We never really love somebody but rather the idea we create towards them. An idea constructed from our own perspective, our own desires. At the end, we love ourselves. This naked truth is rarely accepted because we all need to be loved as our culture has dictated to us. The concept of love is so culturally pervasive it has become an obligation, whether one loves a movie, their country, or a lover—even if the idea can be shattered in an instance.
When it comes to romantic love and sex we seek our own pleasure through the use of another human being. Our own ideals and desires operate as a tool for pleasuring oneself—no different than masturbation—and what is self-pleasuring other than our own manifestation of what we call love?

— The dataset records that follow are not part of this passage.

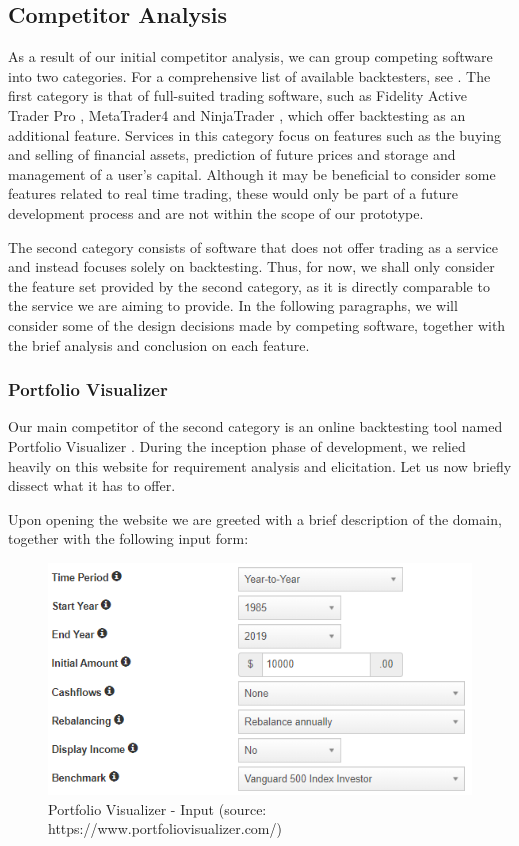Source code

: \documentclass[main.tex]{subfiles}
\begin{document}
\subsection{Competitor Analysis}

As a result of our initial competitor analysis, we can group competing software into two categories. For a comprehensive list of available backtesters, see \cite{listofbacktesters}. The first category is that of full-suited trading software, such as Fidelity Active Trader Pro \cite{Fidelity}, MetaTrader4 \cite{MetaTrader} and NinjaTrader \cite{NinjaTrader}, which offer backtesting as an additional feature. Services in this category focus on features such as the buying and selling of financial assets, prediction of future prices and storage and management of a user's capital. Although it may be beneficial to consider some features related to real time trading, these would only be part of a future development process and are not within the scope of our prototype.

The second category consists of software that does not offer trading as a service and instead focuses solely on backtesting. Thus, for now, we shall only consider the feature set provided by the second category, as it is directly comparable to the service we are aiming to provide. In the following paragraphs, we will consider some of the design decisions made by competing software, together with the brief analysis and conclusion on each feature.

\subsubsection{Portfolio Visualizer}
Our main competitor of the second category is an online backtesting tool named Portfolio Visualizer \cite{portfoliovis}. During the inception phase of development, we relied heavily on this website for requirement analysis and elicitation. Let us now briefly dissect what it has to offer. 

Upon opening the website we are greeted with a brief description of the domain, together with the following input form:

\begin{figure}[H]
   \centering
   \includegraphics[scale=0.8]{02Background/02Pictures/portfolio_visualizer_input_1.png}
   \caption{Portfolio Visualizer - Input (source: https://www.portfoliovisualizer.com/)}
\end{figure}
\end{document}
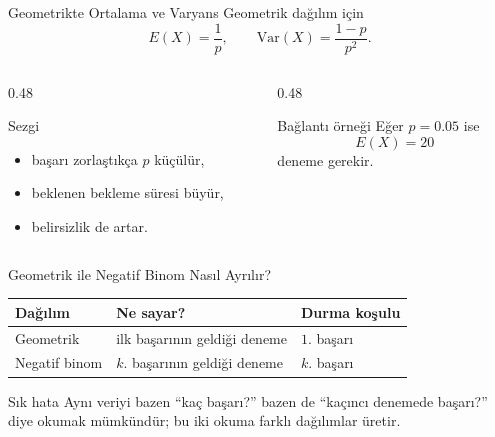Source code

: \documentclass[light]{lutbeamer}
\begin{document}
\begin{frame}{Geometrikte Ortalama ve Varyans}
    \small
    Geometrik dağılım için
    \[
    E(X)=\frac{1}{p}, \qquad \mathrm{Var}(X)=\frac{1-p}{p^2}.
    \]

    \begin{columns}[T]
        \begin{column}{0.48\textwidth}
            \begin{block}{Sezgi}
                \begin{itemize}
                    \item başarı zorlaştıkça \(p\) küçülür,
                    \item beklenen bekleme süresi büyür,
                    \item belirsizlik de artar.
                \end{itemize}
            \end{block}
        \end{column}
        \begin{column}{0.48\textwidth}
            \begin{exampleblock}{Bağlantı örneği}
                Eğer \(p=0.05\) ise
                \[
                E(X)=20
                \]
                deneme gerekir.
            \end{exampleblock}
        \end{column}
    \end{columns}
\end{frame}

\begin{frame}{Geometrik ile Negatif Binom Nasıl Ayrılır?}
    \small
    \begin{center}
        \begin{tabular}{@{}lll@{}}
            \toprule
            \textbf{Dağılım} & \textbf{Ne sayar?} & \textbf{Durma koşulu} \\ \midrule
            Geometrik & ilk başarının geldiği deneme & \(1\). başarı \\
            Negatif binom & \(k\). başarının geldiği deneme & \(k\). başarı \\ \bottomrule
        \end{tabular}
    \end{center}

    \begin{alertblock}{Sık hata}
        Aynı veriyi bazen ``kaç başarı?'' bazen de ``kaçıncı denemede başarı?'' diye okumak mümkündür; bu iki okuma farklı dağılımlar üretir.
    \end{alertblock}
\end{frame}
\end{document}
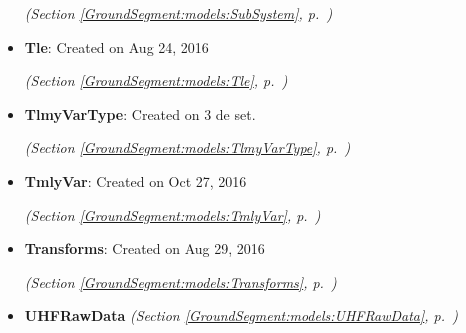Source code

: \begin{itemize}
  \textit{(Section \ref{GroundSegment:models:SubSystem}, p.~\pageref{GroundSegment:models:SubSystem})}

\item \textbf{Tle}: Created on Aug 24, 2016



  \textit{(Section \ref{GroundSegment:models:Tle}, p.~\pageref{GroundSegment:models:Tle})}

\item \textbf{TlmyVarType}: Created on 3 de set.



  \textit{(Section \ref{GroundSegment:models:TlmyVarType}, p.~\pageref{GroundSegment:models:TlmyVarType})}

\item \textbf{TmlyVar}: Created on Oct 27, 2016



  \textit{(Section \ref{GroundSegment:models:TmlyVar}, p.~\pageref{GroundSegment:models:TmlyVar})}

\item \textbf{Transforms}: Created on Aug 29, 2016



  \textit{(Section \ref{GroundSegment:models:Transforms}, p.~\pageref{GroundSegment:models:Transforms})}

\item \textbf{UHFRawData}
  \textit{(Section \ref{GroundSegment:models:UHFRawData}, p.~\pageref{GroundSegment:models:UHFRawData})}

\end{itemize}

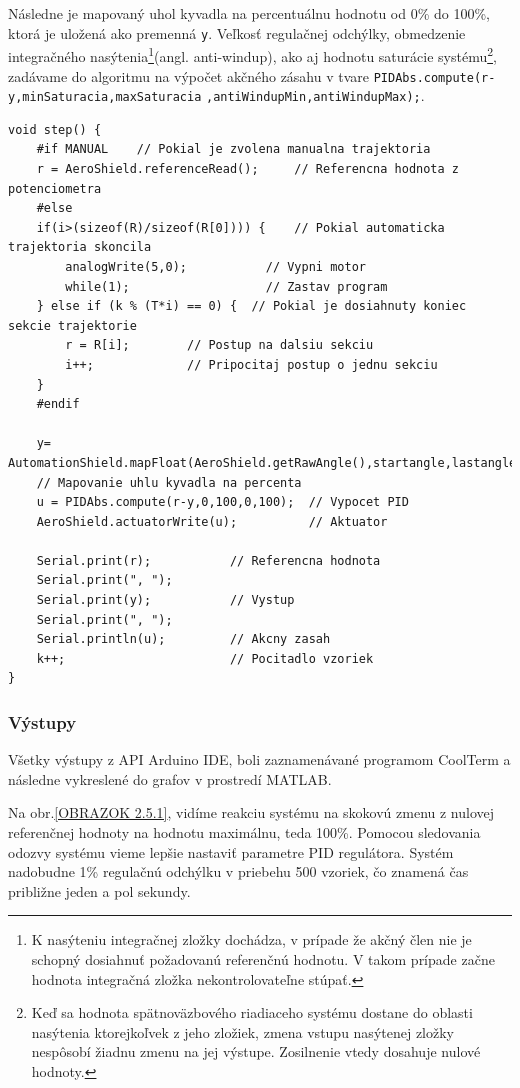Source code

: Následne je mapovaný uhol kyvadla na percentuálnu hodnotu od 0\% do 100\%, ktorá je uložená ako premenná \verb|y|. Veľkosť regulačnej odchýlky, obmedzenie integračného nasýtenia\footnote[9]{K nasýteniu integračnej zložky dochádza, v prípade že akčný člen nie je schopný dosiahnuť požadovanú referenčnú
	hodnotu. V takom prípade začne hodnota integračná zložka nekontrolovateľne stúpať.}(angl. anti-windup), ako aj hodnotu saturácie systému\footnote[10]{Keď sa hodnota spätnoväzbového riadiaceho systému dostane do oblasti nasýtenia ktorejkoľvek z jeho zložiek, zmena vstupu nasýtenej zložky nespôsobí žiadnu zmenu na jej výstupe. Zosilnenie vtedy dosahuje nulové hodnoty.}, zadávame do algoritmu na výpočet akčného zásahu v tvare \verb|PIDAbs.compute(r-y,minSaturacia,maxSaturacia|
\verb|,antiWindupMin,antiWindupMax);|. 


\begin{lstlisting}[caption={Funkcia step().},captionpos=b]
void step() {            
	#if MANUAL    // Pokial je zvolena manualna trajektoria 
	r = AeroShield.referenceRead();     // Referencna hodnota z potenciometra
	#else         
	if(i>(sizeof(R)/sizeof(R[0]))) {    // Pokial automaticka trajektoria skoncila
		analogWrite(5,0);           // Vypni motor
		while(1);                   // Zastav program
	} else if (k % (T*i) == 0) {  // Pokial je dosiahnuty koniec       sekcie trajektorie
		r = R[i];        // Postup na dalsiu sekciu
		i++;             // Pripocitaj postup o jednu sekciu 
	}
	#endif
	
    y= AutomationShield.mapFloat(AeroShield.getRawAngle(),startangle,lastangle,0.00,100.00);
	// Mapovanie uhlu kyvadla na percenta 
	u = PIDAbs.compute(r-y,0,100,0,100);  // Vypocet PID 
	AeroShield.actuatorWrite(u);          // Aktuator
	
	Serial.print(r);           // Referencna hodnota 
	Serial.print(", ");
	Serial.print(y);           // Vystup 
	Serial.print(", ");
	Serial.println(u);         // Akcny zasah 
	k++;                       // Pocitadlo vzoriek 
}
\end{lstlisting}

\subsubsection{Výstupy}

Všetky výstupy z API Arduino IDE, boli zaznamenávané programom CoolTerm a následne vykreslené do grafov v prostredí MATLAB. 

Na obr.\ref{OBRAZOK 2.5.1}, vidíme reakciu systému na skokovú zmenu z nulovej referenčnej hodnoty na hodnotu maximálnu, teda 100\%. Pomocou sledovania odozvy systému vieme lepšie nastaviť parametre PID regulátora. Systém nadobudne 1\% regulačnú odchýlku v priebehu 500 vzoriek, čo znamená čas približne jeden a pol sekundy. 

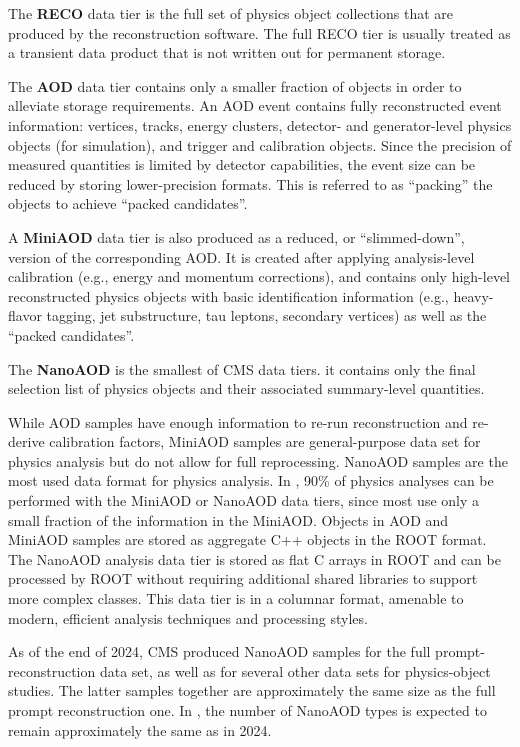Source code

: The \textbf{RECO} data tier is the full set of physics object collections that are produced by the reconstruction software. The full \gls{RECO} tier is usually treated as a transient data product that is not written out for permanent storage. 

The \textbf{AOD} data tier contains only a smaller fraction of objects in order to alleviate storage requirements. An AOD event contains fully reconstructed event information: vertices, tracks, energy clusters, detector- and generator-level physics objects (for simulation), and trigger and calibration objects. Since the precision of measured quantities is limited by detector capabilities, the event size can be reduced by storing lower-precision formats. This is referred to as ``packing'' the objects to achieve ``packed candidates''. 

A \textbf{MiniAOD} data tier is also produced as a reduced, or ``slimmed-down'', version of the corresponding AOD. It is created after applying analysis-level calibration (e.g., energy and momentum corrections), and contains only high-level reconstructed physics objects with basic identification information (e.g., heavy-flavor tagging, jet substructure, tau leptons, secondary vertices) as well as the ``packed candidates''. 

The \textbf{NanoAOD} is the smallest of CMS data tiers. it contains only the final selection list of physics objects and their associated summary-level quantities. 

While AOD samples have enough information to re-run reconstruction and re-derive calibration factors, MiniAOD samples are general-purpose data set for physics analysis but do not allow for full reprocessing. NanoAOD samples are the most used data format for physics analysis.
In \RunThree, 90\% of physics analyses can be performed with the MiniAOD or NanoAOD data tiers, since most use only a small fraction of the information in the MiniAOD. 
Objects in AOD and MiniAOD samples are stored as aggregate C++ objects in the \textsc{ROOT} format.
The NanoAOD analysis data tier is stored as flat C arrays in \textsc{ROOT} and can be processed by \textsc{ROOT} without requiring additional shared libraries to support more complex classes. This data tier is in a columnar format, amenable to modern, efficient analysis techniques and processing styles.

As of the end of 2024, CMS produced NanoAOD samples for the full prompt-reconstruction data set, as well as for several other data sets for physics-object studies. The latter samples together are approximately the same size as the full prompt reconstruction one. In \PhaseTwo, the number of NanoAOD types is expected to remain approximately the same as in 2024.

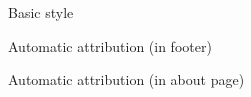 \documentclass[10pt]{beamer}
\begin{document}
\begin{frame}[fragile]{Basic style}
\vfill{}\vfill
\end{frame}


\begin{frame}[fragile]{Automatic attribution (in footer)}
\vfill{}\vfill
\end{frame}


\begin{frame}[fragile]{Automatic attribution (in about page)}
\vfill{}\vfill
\end{frame}
\end{document}
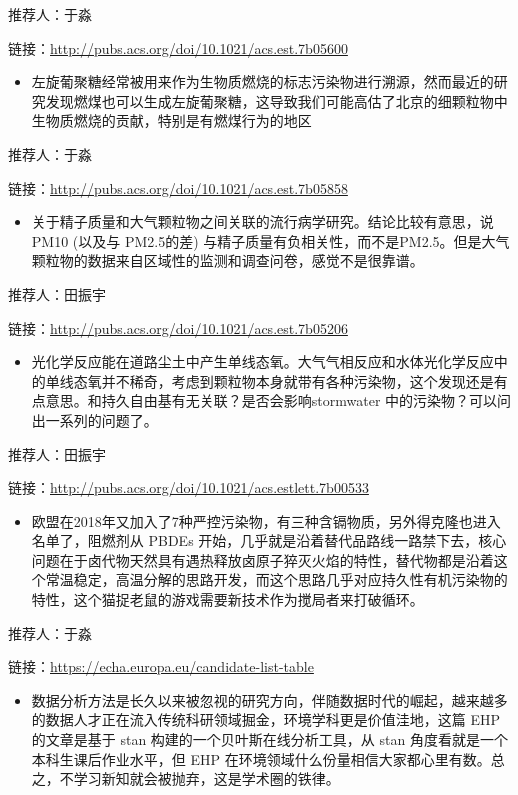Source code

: \documentclass[]{book}
\providecommand{\tightlist}{%
  \setlength{\itemsep}{0pt}\setlength{\parskip}{0pt}}
\begin{document}
推荐人：于淼

链接：\url{http://pubs.acs.org/doi/10.1021/acs.est.7b05600}

\begin{itemize}
\tightlist
\item
  左旋葡聚糖经常被用来作为生物质燃烧的标志污染物进行溯源，然而最近的研究发现燃煤也可以生成左旋葡聚糖，这导致我们可能高估了北京的细颗粒物中生物质燃烧的贡献，特别是有燃煤行为的地区
\end{itemize}

推荐人：于淼

链接：\url{http://pubs.acs.org/doi/10.1021/acs.est.7b05858}

\begin{itemize}
\tightlist
\item
  关于精子质量和大气颗粒物之间关联的流行病学研究。结论比较有意思，说 PM10 (以及与 PM2.5的差) 与精子质量有负相关性，而不是PM2.5。但是大气颗粒物的数据来自区域性的监测和调查问卷，感觉不是很靠谱。
\end{itemize}

推荐人：田振宇

链接：\url{http://pubs.acs.org/doi/10.1021/acs.est.7b05206}

\begin{itemize}
\tightlist
\item
  光化学反应能在道路尘土中产生单线态氧。大气气相反应和水体光化学反应中的单线态氧并不稀奇，考虑到颗粒物本身就带有各种污染物，这个发现还是有点意思。和持久自由基有无关联？是否会影响stormwater 中的污染物？可以问出一系列的问题了。
\end{itemize}

推荐人：田振宇

链接：\url{http://pubs.acs.org/doi/10.1021/acs.estlett.7b00533}

\begin{itemize}
\tightlist
\item
  欧盟在2018年又加入了7种严控污染物，有三种含镉物质，另外得克隆也进入名单了，阻燃剂从 PBDEs 开始，几乎就是沿着替代品路线一路禁下去，核心问题在于卤代物天然具有遇热释放卤原子猝灭火焰的特性，替代物都是沿着这个常温稳定，高温分解的思路开发，而这个思路几乎对应持久性有机污染物的特性，这个猫捉老鼠的游戏需要新技术作为搅局者来打破循环。
\end{itemize}

推荐人：于淼

链接：\url{https://echa.europa.eu/candidate-list-table}

\begin{itemize}
\tightlist
\item
  数据分析方法是长久以来被忽视的研究方向，伴随数据时代的崛起，越来越多的数据人才正在流入传统科研领域掘金，环境学科更是价值洼地，这篇 EHP 的文章是基于 stan 构建的一个贝叶斯在线分析工具，从 stan 角度看就是一个本科生课后作业水平，但 EHP 在环境领域什么份量相信大家都心里有数。总之，不学习新知就会被抛弃，这是学术圈的铁律。
\end{itemize}
\end{document}
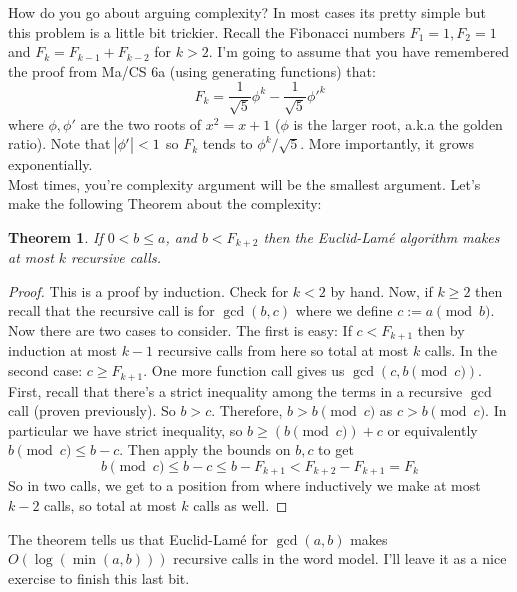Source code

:\documentclass[11pt]{article}
\theoremstyle{plain}
\newtheorem{thm}{Theorem}[section] %
\theoremstyle{definition}
\numberwithin{equation}{section}
\numberwithin{figure}{section}
\begin{document}
\noindent How do you go about arguing complexity? In most cases its pretty simple but this problem is a little bit trickier. Recall the Fibonacci numbers $F_1 = 1, F_2 = 1$ and $F_k = F_{k-1} + F_{k-2}$ for $k > 2$. I'm going to assume that you have remembered the proof from Ma/CS 6a (using generating functions) that:
\begin{equation}
F_k = \frac{1}{\sqrt{5}} \phi^k - \frac{1}{\sqrt{5}} {\phi'}^k
\label{eq:4-fib}
\end{equation}
where $\phi, \phi'$ are the two roots of $x^2 = x + 1$ ($\phi$ is the larger root, a.k.a the golden ratio). Note that $\abs{\phi'} < 1$ so $F_k$ tends to $\phi^k / \sqrt{5}$. More importantly, it grows exponentially. \\

\noindent Most times, you're complexity argument will be the smallest argument. Let's make the following Theorem about the complexity:

\begin{thm}
If $0 < b \leq a$, and $b < F_{k+2}$ then the Euclid-Lam\'e algorithm makes at most $k$ recursive calls.
\end{thm}

\begin{proof}
This is a proof by induction. Check for $k < 2$ by hand. Now, if $k \geq 2$ then recall that the recursive call is for $\gcd(b, c)$ where we define $c := a \pmod  b$. Now there are two cases to consider. The first is easy: If $c < F_{k + 1}$ then by induction at most $k-1$ recursive calls from here so total at most $k$ calls. \checkmark In the second case: $c \geq F_{k+1}$. One more function call gives us $\gcd(c, b \pmod c)$. First, recall that there's a strict inequality among the terms in a recursive $\gcd$ call (proven previously). So $b > c$. Therefore, $b > b \pmod c$ as $c > b \pmod c$. In particular we have strict inequality, so $b \geq (b \pmod c) + c$ or equivalently $b \pmod c \leq b - c$. Then apply the bounds on $b,c$ to get
\begin{equation}
b \pmod c \leq b - c \leq b - F_{k + 1} < F_{k+2} - F_{k+1} = F_k
\end{equation}
So in two calls, we get to a position from where inductively we make at most $k-2$ calls, so total at most $k$ calls as well. 
\end{proof}

\noindent The theorem tells us that Euclid-Lam\'e for $\gcd(a, b)$ makes $O(\log(\min(a,b)))$ recursive calls in the word model. I'll leave it as a nice exercise to finish this last bit. \\
\end{document}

People express love towards their religion, often chosen because it's a religion of love (as if there was a religion of hate). Another individual from a different religion feels much the same about their own. The two often collide because this is not about love but rather the narrative of love one gives to support their own religion. A young man falls in love with a girl while another feels much the same about another. In all cases, what we call “love” is merely a manifestation of selfishness towards our own desires, culture and archetypes. We bullshit ourselves into glorifying the idea because our environment demands it. If we had to accept that love is just a meme we invented, we would have to accept we are just brutes—and we are.
A three-day fling of a thirteen- and a seventeen-year-old resulted in six tragic deaths. This is the story of Romeo & Juliet, glorified, even if it is such an atrocious act. It doesn't get more depressing than this— all for “love's” sake? The story merely reflects the absurdity of the idea of love but it is a hallmark in human history, a potrait of the concept. Almost the entirety of the last two centuries revolves around this idea of sacrifice and suffering as means for attaining “love”. Religions use it as much as lovers. We have managed to bind nature’s raw autopilot into a glorified masochistic narrative. Truly a facepalm of colossal magnitude.
One has to ask oneself: In a world where everybody is in love with something, how the heck do we end up with so much violence and hatred but still asking for more? If “love” was what we claim to be “missing” how do we excuse what is happening around us, in our countries, our relationships and our social circles?
We need to understand and accept that what we call “love” is an urge, an innate instinct that has to do with survival and procreation rather than a romantic fable. No matter how much we like to dress it up with in fancy narratives, the truth is always there, staring back at us. Love is the greatest marketing trick of all time, and nature is the promoter.